Mutual Induction - NEET Physics Questions
Question 1: moderate

The mutual inductance between a primary and secondary circuits is 0.5 H. The resistance of the
primary and the secondary circuits are 20Ω and 5Ω respectively. To generate a current of 0.4 A
in the secondary, current in the primary must be changed at the rate of :

1. 4.0 A/s
2. 1.6 A/s
3. 16.0 A/s
4. 8.0 A/s
View Answer
Question 2: difficult

Two coaxial solenoids are made by winding thin insulated wire over a pipe of cross-sectional area A = 10 cm² and length = 20 cm.
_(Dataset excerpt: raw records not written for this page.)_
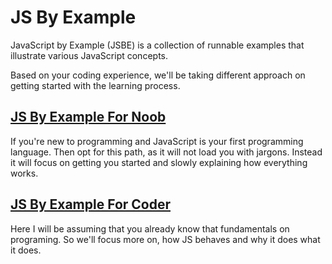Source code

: # JS By Example

JavaScript by Example (JSBE) is a collection of runnable examples that illustrate various JavaScript concepts.

Based on your coding experience, we'll be taking different approach on getting started with the learning process.

## [JS By Example For Noob](js-by-example-for-noob.md-rehman.dev)

If you're new to programming and JavaScript is your first programming language. Then opt for this path, as it will not load you with jargons. Instead it will focus on getting you started and slowly explaining how everything works.

## [JS By Example For Coder]()

Here I will be assuming that you already know that fundamentals on programing. So we'll focus more on, how JS behaves and why it does what it does.
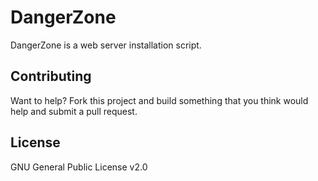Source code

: DangerZone 
==========

DangerZone is a web server installation script.  

Contributing
------------

Want to help?  Fork this project and build something that you think would help and submit a pull request.  

License
-------
GNU General Public License v2.0
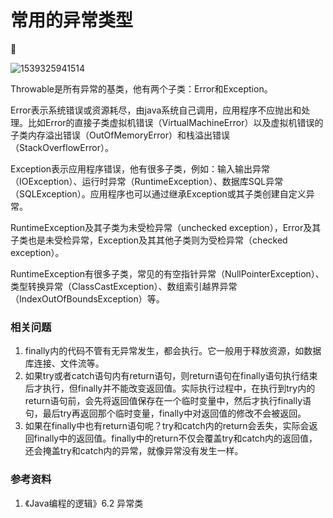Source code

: # 常用的异常类型
🍎

![1539325941514](/Users/andy/projects/interview/resources/java/1539325941514.jpg)

Throwable是所有异常的基类，他有两个子类：Error和Exception。

Error表示系统错误或资源耗尽，由java系统自己调用，应用程序不应抛出和处理。比如Error的直接子类虚拟机错误（VirtualMachineError）以及虚拟机错误的子类内存溢出错误（OutOfMemoryError）和栈溢出错误（StackOverflowError）。

Exception表示应用程序错误，他有很多子类，例如：输入输出异常（IOException）、运行时异常（RuntimeException）、数据库SQL异常（SQLException）。应用程序也可以通过继承Exception或其子类创建自定义异常。

RuntimeException及其子类为未受检异常（unchecked exception），Error及其子类也是未受检异常，Exception及其其他子类则为受检异常（checked exception）。

RuntimeException有很多子类，常见的有空指针异常（NullPointerException）、类型转换异常（ClassCastException）、数组索引越界异常（IndexOutOfBoundsException）等。

### 相关问题

1. finally内的代码不管有无异常发生，都会执行。它一般用于释放资源，如数据库连接、文件流等。
2. 如果try或者catch语句内有return语句，则return语句在finally语句执行结束后才执行，但finally并不能改变返回值。实际执行过程中，在执行到try内的return语句前，会先将返回值保存在一个临时变量中，然后才执行finally语句，最后try再返回那个临时变量，finally中对返回值的修改不会被返回。
3. 如果在finally中也有return语句呢？try和catch内的return会丢失，实际会返回finally中的返回值。finally中的return不仅会覆盖try和catch内的返回值，还会掩盖try和catch内的异常，就像异常没有发生一样。

### 参考资料

1. 《Java编程的逻辑》6.2 异常类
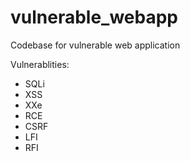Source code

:# vulnerable_webapp
Codebase for vulnerable web application

Vulnerablities:
- SQLi
- XSS
- XXe
- RCE
- CSRF
- LFI
- RFI
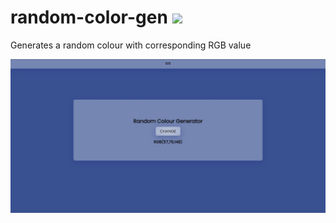 # random-color-gen <img src="https://img.shields.io/badge/website-github%20pages-blue">

Generates a random colour with corresponding RGB value 

![](images/image1.jpg)
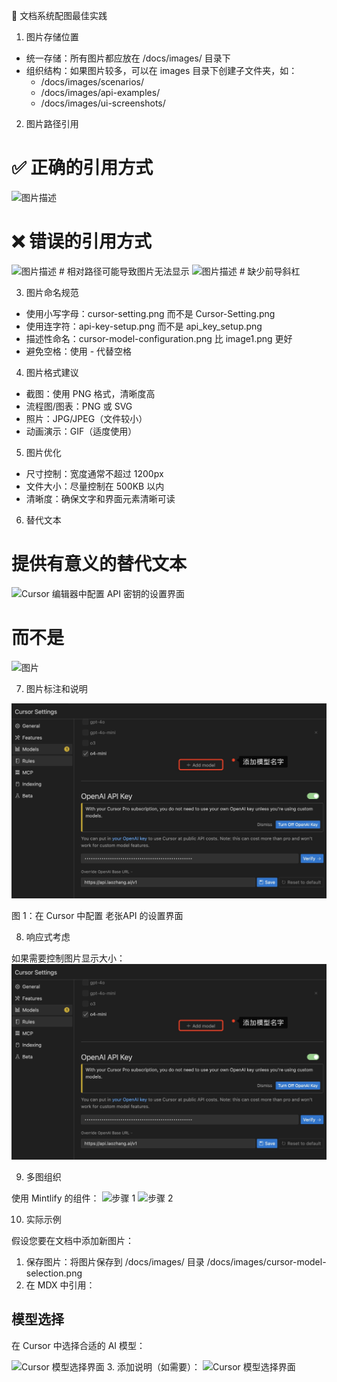  📸 文档系统配图最佳实践

  1. 图片存储位置

  - 统一存储：所有图片都应放在 /docs/images/ 目录下
  - 组织结构：如果图片较多，可以在 images 目录下创建子文件夹，如：
    - /docs/images/scenarios/
    - /docs/images/api-examples/
    - /docs/images/ui-screenshots/

  2. 图片路径引用

  # ✅ 正确的引用方式
  ![图片描述](/images/图片名.png)

  # ❌ 错误的引用方式
  ![图片描述](./images/图片名.png)  # 相对路径可能导致图片无法显示
  ![图片描述](images/图片名.png)     # 缺少前导斜杠

  3. 图片命名规范

  - 使用小写字母：cursor-setting.png 而不是 Cursor-Setting.png
  - 使用连字符：api-key-setup.png 而不是 api_key_setup.png
  - 描述性命名：cursor-model-configuration.png 比 image1.png 更好
  - 避免空格：使用 - 代替空格

  4. 图片格式建议

  - 截图：使用 PNG 格式，清晰度高
  - 流程图/图表：PNG 或 SVG
  - 照片：JPG/JPEG（文件较小）
  - 动画演示：GIF（适度使用）

  5. 图片优化

  - 尺寸控制：宽度通常不超过 1200px
  - 文件大小：尽量控制在 500KB 以内
  - 清晰度：确保文字和界面元素清晰可读

  6. 替代文本

  # 提供有意义的替代文本
  ![Cursor 编辑器中配置 API 密钥的设置界面](/images/cursor-api-setup.png)

  # 而不是
  ![图片](/images/image1.png)

  7. 图片标注和说明

  ![Cursor 配置界面](/images/cursor-setting.png)

  <Caption>
    图 1：在 Cursor 中配置 老张API 的设置界面
  </Caption>

  8. 响应式考虑

  如果需要控制图片显示大小：
  <img 
    src="/images/cursor-setting.png" 
    alt="Cursor 配置界面" 
    width="600"
  />

  9. 多图组织

  使用 Mintlify 的组件：
  <CardGroup cols={2}>
    <img src="/images/step-1.png" alt="步骤 1" />
    <img src="/images/step-2.png" alt="步骤 2" />
  </CardGroup>

  10. 实际示例

  假设您要在文档中添加新图片：

  1. 保存图片：将图片保存到 /docs/images/ 目录
  /docs/images/cursor-model-selection.png
  2. 在 MDX 中引用：
  ## 模型选择

  在 Cursor 中选择合适的 AI 模型：

  ![Cursor 模型选择界面](/images/cursor-model-selection.png)
  3. 添加说明（如需要）：
  ![Cursor 模型选择界面](/images/cursor-model-selection.png)
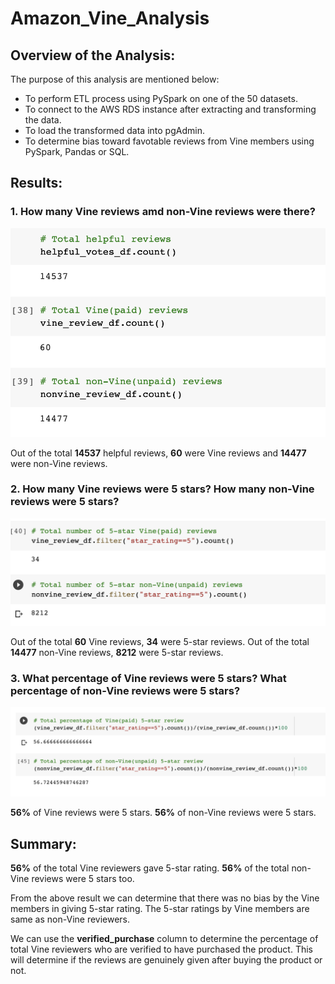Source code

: # Amazon_Vine_Analysis

## Overview of the Analysis:

The purpose of this analysis are mentioned below:
* To perform ETL process using PySpark on one of the 50 datasets.
* To connect to the AWS RDS instance after extracting and transforming the data.
* To load the transformed data into pgAdmin.
* To determine bias toward favotable reviews from Vine members using PySpark, Pandas or SQL.

## Results:

### 1. How many Vine reviews amd non-Vine reviews were there?

![Q1](https://github.com/anupoonja/Amazon_Vine_Analysis/blob/main/AddRes/Q1.png)


Out of the total **14537** helpful reviews, **60** were Vine reviews and **14477** were non-Vine reviews.

### 2. How many Vine reviews were 5 stars? How many non-Vine reviews were 5 stars?

![Q2](https://github.com/anupoonja/Amazon_Vine_Analysis/blob/main/AddRes/Q2.png)


Out of the total **60** Vine reviews, **34** were 5-star reviews.
Out of the total **14477** non-Vine reviews, **8212** were 5-star reviews.


### 3. What percentage of Vine reviews were 5 stars? What percentage of non-Vine reviews were 5 stars?

![Q3](https://github.com/anupoonja/Amazon_Vine_Analysis/blob/main/AddRes/Q3.png)


**56%** of Vine reviews were 5 stars. **56%** of non-Vine reviews were 5 stars.

## Summary:

**56%** of the total Vine reviewers gave 5-star rating. **56%** of the total non-Vine reviews were 5 stars too.

From the above result we can determine that there was no bias by the Vine members in giving 5-star rating.
The 5-star ratings by Vine members are same as non-Vine reviewers.

We can use the **verified_purchase** column to determine the percentage of total Vine reviewers who are verified to have purchased the product.
This will determine if the reviews are genuinely given after buying the product or not.


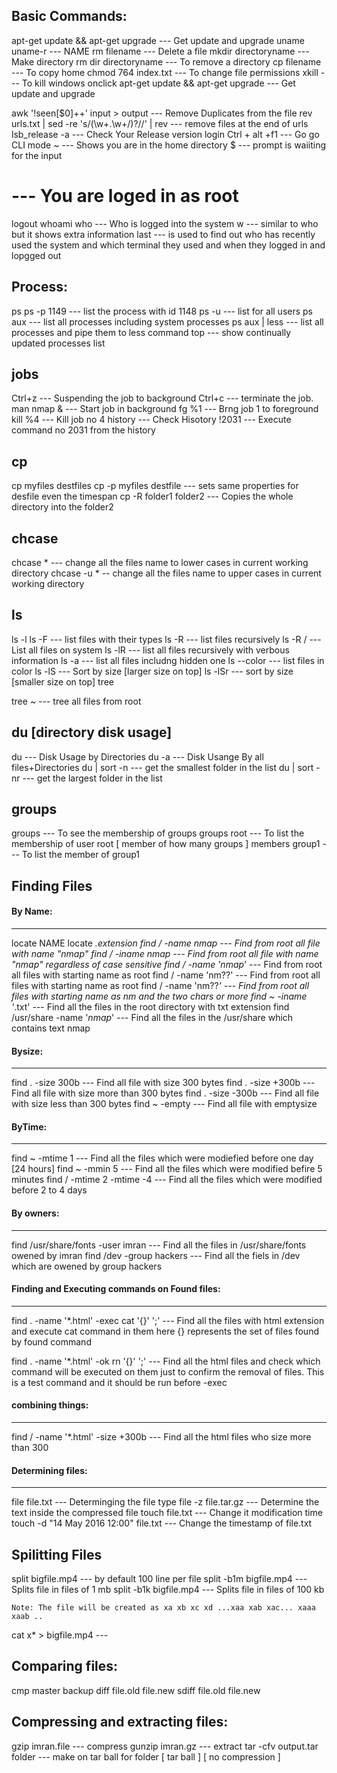 

Basic Commands:
-----------------


  apt-get update && apt-get upgrade                       ---   Get update and upgrade
                 uname     uname-r                              ---   NAME
   rm filename                                            ---   Delete a file
  mkdir directoryname                                     ---   Make directory
  rm dir  directoryname                                    ---   To remove a directory
  cp filename                                              ---   To copy home
  chmod 764 index.txt                                   ---   To change file permissions
  xkill                                                     ---  To kill windows onclick
  apt-get update && apt-get upgrade                       ---   Get update and upgrade
  
  awk '!seen[$0]++' input > output      ---  Remove Duplicates from the file
  rev urls.txt | sed -re 's/(\w+\.\w+\/)?//' | rev  ---  remove files at the end of urls
  lsb_release -a            ---  Check Your Release version
  login 
  Ctrl + alt +f1             ---  Go go CLI mode
  ~              ---  Shows you are in the home directory
  $              ---  prompt is waiiting for the input
  #              ---  You are loged in as root
  
  logout
  whoami
  who            ---  Who is logged into the system
  w            ---   similar to who but it shows extra information 
  last             ---  is used to find out who has recently used the system and which terminal they used and when they logged in and lopgged out
  
  
Process:
----------------
  ps
  ps -p 1149          ---  list the process with id 1148
  ps -u             ---   list for all users
  ps aux            ---  list all processes including system processes
  ps aux | less          ---  list all processes and pipe them to less command
  top             ---  show continually updated processes list 
  
  
  
  
jobs
----------------
  Ctrl+z            ---  Suspending the job to background
  Ctrl+c            ---  terminate the job.
  man nmap &          ---  Start job in background
  fg %1            ---  Brng job 1 to foreground
  kill %4            ---  Kill job no 4
  history            ---  Check Hisotory
  !2031            ---  Execute command no 2031 from the history
  
cp
----------------
  cp myfiles destfiles
  cp -p myfiles destfile        ---  sets same properties for desfile even the timespan
  cp -R folder1 folder2        ---  Copies the whole directory into the folder2
  
  
chcase
----------------
  chcase *           ---  change all the files name to lower cases in current working directory
  chcase -u *          --  change all the files name to upper cases in current working directory
  
  
ls
----------
  
  ls -l
  ls -F            ---  list files with their types
  ls -R            ---  list files recursively
  ls -R /            ---  List all files on system
  ls -lR            ---  list all files recursively with verbous information
  ls -a            ---  list all files includng hidden one
  ls --color          ---  list files in color
  ls -lS            ---  Sort by size [larger size on top]
  ls -lSr            ---  sort by size [smaller size on top]
  tree

tree ~            ---  tree all files from root
  
  
du [directory disk usage]
------------------------------------
  du            ---  Disk Usage by Directories
  du -a             ---  Disk Usange By all files+Directories
  du | sort -n           ---  get the smallest folder in the list
  du | sort -nr           ---  get the largest folder in the list
  
  
  
groups
------------------
  groups            ---  To see the membership of groups
  groups root          ---  To list the membership of user root [ member of how many groups ] 
  members group1          ---  To list the member of group1
  
  
  
  
Finding Files
------------------------
#### By Name:
  ------------  
  locate NAME
  locate *.extension
  find / -name nmap        ---  Find from root all file with name "nmap"
  find / -iname nmap        ---  Find from root all file with name "nmap" regardless of case sensitive
  find / -name 'nmap*'        ---  Find from root all files with starting name as root
  find / -name 'nm??'        ---  Find from root all files with starting name as root
  find / -name 'nm??*'        ---  Find from root all files with starting name as nm and the two chars or more
  find ~ -iname '*.txt'        ---  Find all the files in the root directory with txt extension
  find /usr/share -name '*nmap*'      ---  Find all the files in the /usr/share which contains text nmap
  
#### Bysize:
  -------
  
  find . -size 300b        ---  Find all file with size 300 bytes
  find . -size +300b        ---  Find all file with size more than 300 bytes
  find . -size -300b        ---  Find all file with size less than 300 bytes
  find ~ -empty           ---  Find all file with emptysize
  
  
#### ByTime:
  -------
  
  find ~ -mtime 1          ---  Find all the files which were modiefied before one day [24 hours]
  find ~ -mmin 5          ---  Find all the files which were modified befire 5 minutes
  find / -mtime 2 -mtime -4       ---  Find all the files which were modified before 2 to 4 days
  
  
#### By owners:
  ----------
  
  find /usr/share/fonts -user imran    ---  Find all the files in /usr/share/fonts owened by imran
  find /dev -group hackers      ---  Find all the fiels in /dev which are owened by group hackers
  
  
#### Finding and Executing commands on Found files:
----------------------------------------------
  
  find . -name '*.html' -exec cat '{}' ';'    ---  Find all the files with html extension and execute cat command in them
                  here {} represents the set of files found by found command
  
  find . -name '*.html' -ok rn '{}' ';'      ---  Find all the html files and check which command will be executed on them just to confirm
                  the removal of files. This is a test command and it should be run before -exec
  
  
  
#### combining things:
-----------------
  find / -name '*.html' -size +300b       ---  Find all the html files who size more than 300
   
  
  
  
  
  
#### Determining files:
-----------------
  
  file file.txt            ---  Determinging the file type
  file -z file.tar.gz          ---  Determine the text inside the compressed file
  touch file.txt            ---  Change it modification time
  touch -d "14 May 2016 12:00" file.txt      ---  Change the timestamp of file.txt
  
  
  
  
  
Spilitting Files
------------------------------  
  split bigfile.mp4          ---  by default 100 line per file
  split -b1m bigfile.mp4          ---  Splits file in files of 1 mb 
  split -b1k bigfile.mp4          ---  Splits file in files of 100 kb 
    
    Note: The file will be created as xa xb xc xd ...xaa xab xac... xaaa xaab ..
  
  cat x* > bigfile.mp4           ---  
  
  
  
  
  
Comparing files:
------------------------------  
  cmp master backup
  diff file.old  file.new
  sdiff file.old file.new
  
  
  
Compressing and extracting files:
------------------------------------------
  gzip imran.file          ---  compress
  gunzip imran.gz          ---  extract
  tar -cfv output.tar folder      ---  make on tar ball for folder [ tar ball ] [ no compression ]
If one of the solenoids has 300 turns and the other 400 turns, their mutual inductance is
\[\left( \mu=4\pi\times 10^{-7} T m A^{-1}\right)\] :

1. \[4.8\pi\times 10^{-4} H\]
2. \[4.8\pi\times 10^{-5} H\]
3. \[2.4\pi\times 10^{-4} H\]
4. \[2.4\pi\times 10^{-5} H\]
View Answer
Question 3: difficult

What is the mutual inductance of a two-loop system as shown with centre separation l ?

1. \[\frac{\mu_{0}\pi a^{4}}{8l^{3}}\]
2. \[\frac{\mu_{0}\pi a^{4}}{4l^{3}}\]
3. \[\frac{\mu_{0}\pi a^{4}}{6l^{3}}\]
4. \[\frac{\mu_{0}\pi a^{4}}{2l^{3}}\]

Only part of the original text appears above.